• What is required
Exactly reproduce the lines of the listing below from the one containing "- [[大量蛋白尿对肾小管的危害是]]" through the one containing "As a frontend". Skip the images.

• Given data
= = =

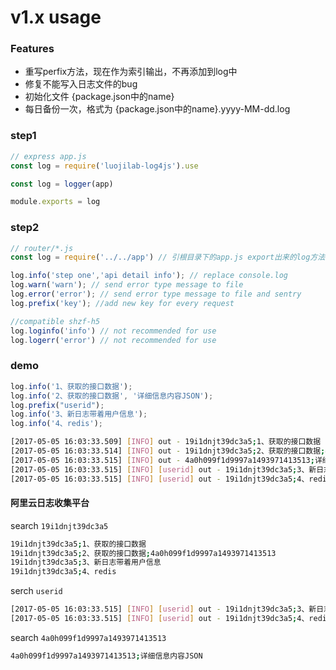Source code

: # v1.x usage

### Features
-  重写perfix方法，现在作为索引输出，不再添加到log中
-  修复不能写入日志文件的bug
  - 初始化文件 {package.json中的name}
  - 每日备份一次，格式为 {package.json中的name}.yyyy-MM-dd.log  

### step1
```javascript
// express app.js
const log = require('luojilab-log4js').use

const log = logger(app)

module.exports = log
```

### step2
```javascript
// router/*.js
const log = require('../../app') // 引根目录下的app.js export出来的log方法

log.info('step one','api detail info'); // replace console.log
log.warn('warn'); // send error type message to file
log.error('error'); // send error type message to file and sentry
log.prefix('key'); //add new key for every request

//compatible shzf-h5
log.loginfo('info') // not recommended for use
log.logerr('error') // not recommended for use
```

### demo

```javascript
log.info('1、获取的接口数据');
log.info('2、获取的接口数据', '详细信息内容JSON');
log.prefix("userid");
log.info('3、新日志带着用户信息');
log.info('4、redis');
```

```bash
[2017-05-05 16:03:33.509] [INFO] out - 19i1dnjt39dc3a5;1、获取的接口数据
[2017-05-05 16:03:33.514] [INFO] out - 19i1dnjt39dc3a5;2、获取的接口数据;4a0h099f1d9997a1493971413513
[2017-05-05 16:03:33.515] [INFO] out - 4a0h099f1d9997a1493971413513;详细信息内容JSON
[2017-05-05 16:03:33.515] [INFO] [userid] out - 19i1dnjt39dc3a5;3、新日志带着用户信息
[2017-05-05 16:03:33.515] [INFO] [userid] out - 19i1dnjt39dc3a5;4、redis
```

#### 阿里云日志收集平台

search `19i1dnjt39dc3a5`
```bash
19i1dnjt39dc3a5;1、获取的接口数据
19i1dnjt39dc3a5;2、获取的接口数据;4a0h099f1d9997a1493971413513
19i1dnjt39dc3a5;3、新日志带着用户信息
19i1dnjt39dc3a5;4、redis
```

serch `userid`
```bash
[2017-05-05 16:03:33.515] [INFO] [userid] out - 19i1dnjt39dc3a5;3、新日志带着用户信息
[2017-05-05 16:03:33.515] [INFO] [userid] out - 19i1dnjt39dc3a5;4、redis
```


search `4a0h099f1d9997a1493971413513`
```bash
4a0h099f1d9997a1493971413513;详细信息内容JSON
```
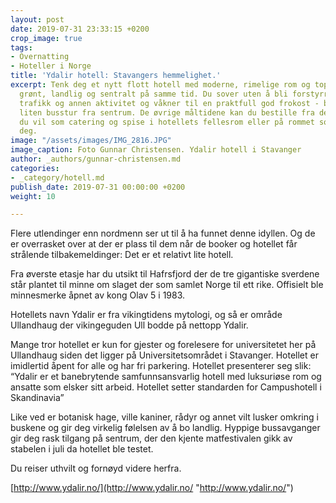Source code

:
 ```yaml
---
layout: post
date: 2019-07-31 23:33:15 +0200
crop_image: true
tags:
- Overnatting
- Hoteller i Norge
title: 'Ydalir hotell: Stavangers hemmelighet.'
excerpt: Tenk deg et nytt flott hotell med moderne, rimelige rom og topp service plassert
  grønt, landlig og sentralt på samme tid. Du sover uten å bli forstyrret av lyd fra
  trafikk og annen aktivitet og våkner til en praktfull god frokost - beliggende en
  liten busstur fra sentrum. De øvrige måltidene kan du bestille fra den restauranten
  du vil som catering og spise i hotellets fellesrom eller på rommet som det passer
  deg.
image: "/assets/images/IMG_2816.JPG"
image_caption: Foto Gunnar Christensen. Ydalir hotell i Stavanger
author: _authors/gunnar-christensen.md
categories:
- _category/hotell.md
publish_date: 2019-07-31 00:00:00 +0200
weight: 10

---
```

Flere utlendinger enn nordmenn ser ut til å ha funnet denne idyllen. Og de er overrasket over at der er plass til dem når de booker og hotellet får strålende tilbakemeldinger: Det er et relativt lite hotell.

Fra øverste etasje har du utsikt til Hafrsfjord der de tre gigantiske sverdene står plantet til minne om slaget der som samlet Norge til ett rike. Offisielt ble minnesmerke åpnet av kong Olav 5 i 1983.

Hotellets navn Ydalir er fra vikingtidens mytologi, og så er område Ullandhaug der vikingeguden Ull bodde på nettopp Ydalir.

Mange tror hotellet er kun for gjester og forelesere for universitetet her på Ullandhaug siden det ligger på Universitetsområdet i Stavanger. Hotellet er imidlertid åpent for alle og har fri parkering. Hotellet presenterer seg slik: “Ydalir er et banebrytende samfunnsansvarlig hotell med luksuriøse rom og ansatte som elsker sitt arbeid. Hotellet setter standarden for Campushotell i Skandinavia”

Like ved er botanisk hage, ville kaniner, rådyr og annet vilt lusker omkring i buskene og gir deg virkelig følelsen av å bo landlig. Hyppige bussavganger gir deg rask tilgang på sentrum, der den kjente matfestivalen gikk av stabelen i juli da hotellet ble testet.

Du reiser uthvilt og fornøyd videre herfra.

[http://www.ydalir.no/](http://www.ydalir.no/ "http://www.ydalir.no/")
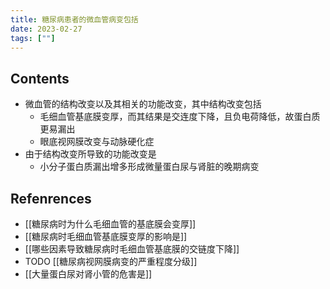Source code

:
 ```yaml
---
title: 糖尿病患者的微血管病变包括
date: 2023-02-27
tags: [""]
--- 
```


## Contents

- 微血管的结构改变以及其相关的功能改变，其中结构改变包括
  - 毛细血管基底膜变厚，而其结果是交连度下降，且负电荷降低，故蛋白质更易漏出 
  - 眼底视网膜改变与动脉硬化症
- 由于结构改变所导致的功能改变是
  - 小分子蛋白质漏出增多形成微量蛋白尿与肾脏的晚期病变
  
## Refenrences
- [[糖尿病时为什么毛细血管的基底膜会变厚]]
- [[糖尿病时毛细血管基底膜变厚的影响是]]
- [[哪些因素导致糖尿病时毛细血管基底膜的交链度下降]]
- TODO [[糖尿病视网膜病变的严重程度分级]]
- [[大量蛋白尿对肾小管的危害是]]
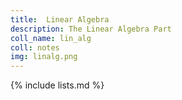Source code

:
 ```yaml
---
title:  Linear Algebra
description: The Linear Algebra Part
coll_name: lin_alg
coll: notes
img: linalg.png
---
```



{% include lists.md %}
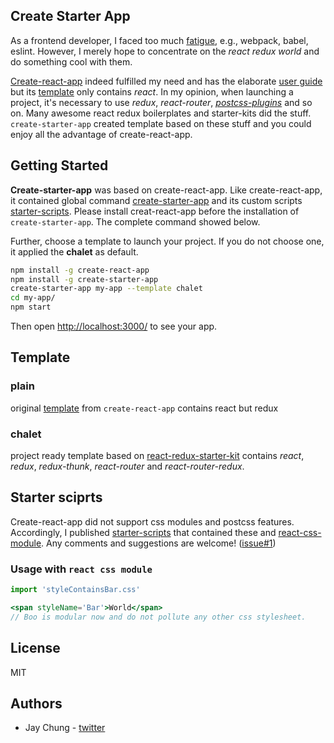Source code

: ## Create Starter App
As a frontend developer, I faced too much [fatigue](https://medium.com/@ericclemmons/javascript-fatigue-48d4011b6fc4), e.g., webpack, babel, eslint. However, I merely hope to concentrate on the *react redux world* and do something cool with them.

[Create-react-app](https://github.com/facebookincubator/create-react-app) indeed fulfilled my need and has the elaborate [user guide](https://github.com/facebookincubator/create-react-app/blob/master/packages/react-scripts/template/README.md) but its [template](https://github.com/facebookincubator/create-react-app/tree/master/packages/react-scripts/template) only contains *react*. In my opinion, when launching a project, it's necessary to use *redux*, *react-router*, *[postcss-plugins](https://github.com/postcss/postcss/blob/master/docs/plugins.md)* and so on. Many awesome react redux boilerplates and starter-kits did the stuff. `create-starter-app` created template based on these stuff and you could enjoy all the advantage of create-react-app.


## Getting Started
**Create-starter-app** was based on create-react-app. Like create-react-app, it contained global command [create-starter-app](https://www.npmjs.com/package/create-starter-app) and its custom scripts [starter-scripts](https://www.npmjs.com/package/starter-scripts). Please install creat-react-app before the installation of `create-starter-app`. The complete command showed below.

Further, choose a template to launch your project.
If you do not choose one, it applied the **chalet** as default.

```sh
npm install -g create-react-app
npm install -g create-starter-app
create-starter-app my-app --template chalet
cd my-app/
npm start
```

Then open [http://localhost:3000/](http://localhost:3000/) to see your app.<br>

## Template
### plain
original [template](https://github.com/facebookincubator/create-react-app/tree/master/packages/react-scripts/template) from `create-react-app` contains react but redux


### chalet
project ready template based on [react-redux-starter-kit](https://github.com/davezuko/react-redux-starter-kit) contains *react*, *redux*, *redux-thunk*, *react-router* and *react-router-redux*.


## Starter sciprts
Create-react-app did not support css modules and postcss features. Accordingly, I published [starter-scripts](https://www.npmjs.com/package/starter-scripts) that contained these and [react-css-module](https://github.com/gajus/react-css-modules). Any comments and suggestions are welcome! ([issue#1](https://github.com/chungchiehlun/create-starter-app/issues/1))


### Usage with `react css module`
```jsx
import 'styleContainsBar.css'

<span styleName='Bar'>World</span>
// Boo is modular now and do not pollute any other css stylesheet.
```


## License
MIT

## Authors
- Jay Chung - [twitter](https://twitter.com/wuceh14678)
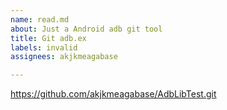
 ```yaml
---
name: read.md
about: Just a Android adb git tool
title: Git adb.ex
labels: invalid
assignees: akjkmeagabase

---
```


https://github.com/akjkmeagabase/AdbLibTest.git
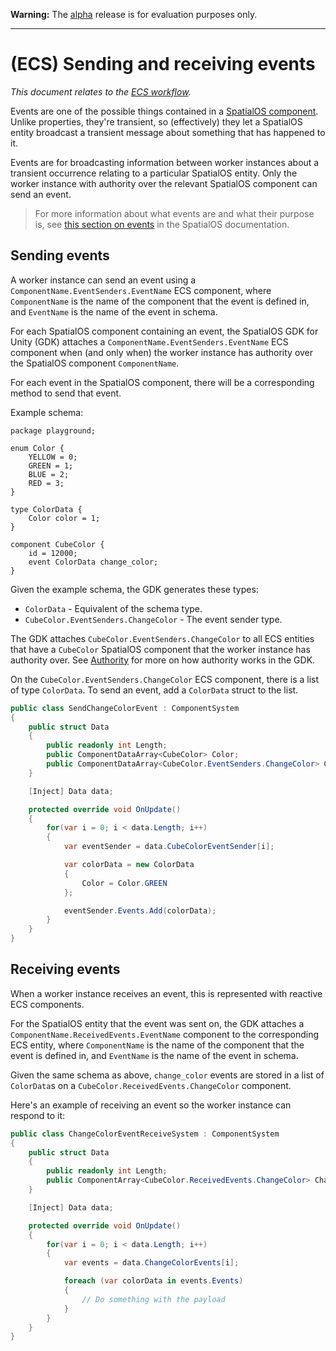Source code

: **Warning:** The [alpha](https://docs.improbable.io/reference/latest/shared/release-policy#maturity-stages) release is for evaluation purposes only.

-----


# (ECS) Sending and receiving events
 _This document relates to the [ECS workflow](../intro-workflows-spos-entities.md)._


Events are one of the possible things contained in a [SpatialOS component](https://docs.improbable.io/reference/latest/shared/glossary#component). Unlike properties, they're transient, so (effectively) they let a SpatialOS entity broadcast a transient message about something that has happened to it.

Events are for broadcasting information between worker instances about a transient occurrence relating to a particular SpatialOS entity. Only the worker instance with authority over the relevant SpatialOS component can send an event.

> For more information about what events are and what their purpose is, see [this section on events](https://docs.improbable.io/reference/latest/shared/design/object-interaction#events) in the SpatialOS documentation.

## Sending events

A worker instance can send an event using a `ComponentName.EventSenders.EventName` ECS component, where `ComponentName` is the name of the component that the event is defined in, and `EventName` is the name of the event in schema.

For each SpatialOS component containing an event, the SpatialOS GDK for Unity (GDK) attaches a `ComponentName.EventSenders.EventName` ECS component when (and only when) the worker instance has authority over the SpatialOS component `ComponentName`.

For each event in the SpatialOS component, there will be a corresponding method to send that event.

Example schema:

```
package playground;

enum Color {
    YELLOW = 0;
    GREEN = 1;
    BLUE = 2;
    RED = 3;
}

type ColorData {
    Color color = 1;
}

component CubeColor {
    id = 12000;
    event ColorData change_color;
}
```

Given the example schema, the GDK generates these types:

* `ColorData` - Equivalent of the schema type.
* `CubeColor.EventSenders.ChangeColor` - The event sender type.

The GDK attaches `CubeColor.EventSenders.ChangeColor` to all ECS entities that have a `CubeColor` SpatialOS component that the worker instance has authority over. See [Authority](authority.md) for more on how authority works in the GDK.

On the `CubeColor.EventSenders.ChangeColor` ECS component, there is a list of type `ColorData`. To send an event, add a `ColorData` struct to the list.

```csharp
public class SendChangeColorEvent : ComponentSystem
{
    public struct Data
    {
        public readonly int Length;
        public ComponentDataArray<CubeColor> Color;
        public ComponentDataArray<CubeColor.EventSenders.ChangeColor> ChangeColorEventSender;
    }

    [Inject] Data data;

    protected override void OnUpdate()
    {
        for(var i = 0; i < data.Length; i++)
        {
            var eventSender = data.CubeColorEventSender[i];

            var colorData = new ColorData
            {
                Color = Color.GREEN
            };

            eventSender.Events.Add(colorData);
        }
    }
}
```

## Receiving events

<!-- TODO explain that events are propagated? -->

When a worker instance receives an event, this is represented with reactive ECS components.

For the SpatialOS entity that the event was sent on, the GDK attaches a `ComponentName.ReceivedEvents.EventName` component to the corresponding ECS entity, where `ComponentName` is the name of the component that the event is defined in, and `EventName` is the name of the event in schema.

Given the same schema as above, `change_color` events are stored in a list of `ColorData`s on a `CubeColor.ReceivedEvents.ChangeColor` component.

Here's an example of receiving an event so the worker instance can respond to it:

```csharp
public class ChangeColorEventReceiveSystem : ComponentSystem
{
    public struct Data
    {
        public readonly int Length;
        public ComponentArray<CubeColor.ReceivedEvents.ChangeColor> ChangeColorEvents;
    }

    [Inject] Data data;

    protected override void OnUpdate()
    {
        for(var i = 0; i < data.Length; i++)
        {
            var events = data.ChangeColorEvents[i];

            foreach (var colorData in events.Events)
            {
                // Do something with the payload
            }
        }
    }
}
```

= = =

• Answer for this exercise
- [[大量蛋白尿对肾小管的危害是]]
Source code

:
 ```yaml
---
title:  Linear Algebra
description: The Linear Algebra Part
coll_name: lin_alg
coll: notes
img: linalg.png
---
```



{% include lists.md %}
Source code

: ## Create Starter App
As a frontend developer, I faced too much [fatigue](https://medium.com/@ericclemmons/javascript-fatigue-48d4011b6fc4), e.g., webpack, babel, eslint. However, I merely hope to concentrate on the *react redux world* and do something cool with them.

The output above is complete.